Supplied records
....

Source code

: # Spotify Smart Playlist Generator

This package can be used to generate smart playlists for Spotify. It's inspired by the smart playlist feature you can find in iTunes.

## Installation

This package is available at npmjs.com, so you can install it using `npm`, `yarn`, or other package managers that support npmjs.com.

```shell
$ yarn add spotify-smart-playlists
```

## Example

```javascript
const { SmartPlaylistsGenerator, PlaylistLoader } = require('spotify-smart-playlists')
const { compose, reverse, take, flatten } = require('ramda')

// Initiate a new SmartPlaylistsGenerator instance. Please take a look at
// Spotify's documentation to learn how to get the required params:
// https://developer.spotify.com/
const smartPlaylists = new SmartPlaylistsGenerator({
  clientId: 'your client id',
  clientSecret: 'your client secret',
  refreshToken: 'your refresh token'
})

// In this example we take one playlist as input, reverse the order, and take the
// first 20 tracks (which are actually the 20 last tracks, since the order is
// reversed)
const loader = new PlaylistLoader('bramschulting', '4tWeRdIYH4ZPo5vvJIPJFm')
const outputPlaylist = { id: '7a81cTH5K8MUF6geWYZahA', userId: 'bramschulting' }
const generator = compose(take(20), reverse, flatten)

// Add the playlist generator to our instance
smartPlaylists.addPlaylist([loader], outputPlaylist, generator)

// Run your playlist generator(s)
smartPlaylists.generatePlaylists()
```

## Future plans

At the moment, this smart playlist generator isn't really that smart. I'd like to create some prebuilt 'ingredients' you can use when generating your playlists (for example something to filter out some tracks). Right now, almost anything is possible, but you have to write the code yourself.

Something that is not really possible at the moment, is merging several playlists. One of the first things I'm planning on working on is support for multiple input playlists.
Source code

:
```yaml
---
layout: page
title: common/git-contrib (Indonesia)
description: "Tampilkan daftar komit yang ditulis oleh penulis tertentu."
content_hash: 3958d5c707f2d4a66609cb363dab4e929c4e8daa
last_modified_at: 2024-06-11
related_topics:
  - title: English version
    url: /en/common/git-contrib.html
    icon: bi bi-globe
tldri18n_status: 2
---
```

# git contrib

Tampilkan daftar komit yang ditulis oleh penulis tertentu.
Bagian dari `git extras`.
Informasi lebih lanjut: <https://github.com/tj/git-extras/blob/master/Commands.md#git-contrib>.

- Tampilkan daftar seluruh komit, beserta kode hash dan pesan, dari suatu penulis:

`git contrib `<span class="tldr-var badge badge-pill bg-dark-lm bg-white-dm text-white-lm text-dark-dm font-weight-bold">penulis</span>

....

Your answer should consist of the lines above that hold the word "compose", copied exactly.

const { compose, reverse, take, flatten } = require('ramda')
const generator = compose(take(20), reverse, flatten)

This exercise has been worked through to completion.